A virtual machine is a software that acts as a separate computer. It allows for the same kind of functionality, or, in the case of installing a different OS, goes even beyond. Whether you want to access potentially malicious files, websites, or experiment with a different environment, a virtual machine is a solution. This article will cover:
- What is a virtual machine
- How you can benefit from it
- A step-by-step guide on how to install a virtual machine
- The main functions of using a VM
- Frequently asked questions about the subject
Without any further ado, let’s delve right into it.
What is a Virtual Machine?
A virtual machine (or VM for short) is a virtual operating system that’s powered by the resources of your hardware. It’s up to you how much RAM and disk space you decide to allocate to it. It appears as another window on your desktop, the kind you can switch to on-demand. In all aspects imaginable, it behaves as a regular computer would.
The only drawback is that video games and resource-heavy applications don’t work as well when running inside of it. But otherwise, it’s a powerful tool in your arsenal. If your hardware packs some muscle, nothing is stopping you from running two VMs at the same time (or more).

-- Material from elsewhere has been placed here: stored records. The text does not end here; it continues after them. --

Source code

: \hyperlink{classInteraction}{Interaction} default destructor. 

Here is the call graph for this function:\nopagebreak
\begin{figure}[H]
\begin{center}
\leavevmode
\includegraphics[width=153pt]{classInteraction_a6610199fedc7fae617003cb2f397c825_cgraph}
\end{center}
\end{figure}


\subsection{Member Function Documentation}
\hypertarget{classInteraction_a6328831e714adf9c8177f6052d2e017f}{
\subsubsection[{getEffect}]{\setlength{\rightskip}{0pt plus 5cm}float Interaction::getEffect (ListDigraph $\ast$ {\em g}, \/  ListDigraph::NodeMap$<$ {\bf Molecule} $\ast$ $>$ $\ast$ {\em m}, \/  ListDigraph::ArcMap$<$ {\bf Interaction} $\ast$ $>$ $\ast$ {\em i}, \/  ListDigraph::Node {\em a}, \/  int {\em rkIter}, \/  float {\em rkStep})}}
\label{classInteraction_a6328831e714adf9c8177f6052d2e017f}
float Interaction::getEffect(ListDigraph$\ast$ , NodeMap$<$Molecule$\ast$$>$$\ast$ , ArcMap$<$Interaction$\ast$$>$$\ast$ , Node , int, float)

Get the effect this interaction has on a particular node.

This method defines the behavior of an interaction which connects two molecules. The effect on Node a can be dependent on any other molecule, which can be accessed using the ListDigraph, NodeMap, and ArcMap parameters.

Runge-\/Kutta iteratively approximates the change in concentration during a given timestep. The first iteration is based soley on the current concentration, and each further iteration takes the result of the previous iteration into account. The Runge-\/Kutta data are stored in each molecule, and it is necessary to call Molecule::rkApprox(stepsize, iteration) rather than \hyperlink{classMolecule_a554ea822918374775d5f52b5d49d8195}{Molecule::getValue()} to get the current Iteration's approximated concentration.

Why Do People Use Virtual Machines?
A VM is more than just a geeky hobby. For example, now that Windows 7 has reached an end of its support cycle, many business owners are looking beyond upgrading to Windows 10 and looking at alternatives. If you don’t have a spare PC lying around, it’s hard to test out a completely new OS… unless, of course, you install it in a virtual machine.
If you’re no stranger to cybersecurity, you may come across a suspicious-looking file you’d like to inspect without putting your primary system in danger. Since a VM runs “in a bubble,” it’s suitable for the purpose. You won’t have to worry about potential malware finding its way through.
Last but not least, some companies use specific apps for business purposes. They might experience compatibility issues when upgrading to a newer OS. With a VM, there is no need to stick with an outdated OS only for the sake of being able to run them. Thus, you get the best of both worlds.
How to Setup a Virtual Machine?
Installing an operating system from scratch can be pretty demanding. But the process of setting up a VM is more comfortable since there’s no need to worry about messing something up. In case you do, you can always delete the VM and create a new one.
Since there are many VM apps out there, one article can’t cover them all. This time, the focus will be on VirtualBox – an industry-grade solution you can install for free.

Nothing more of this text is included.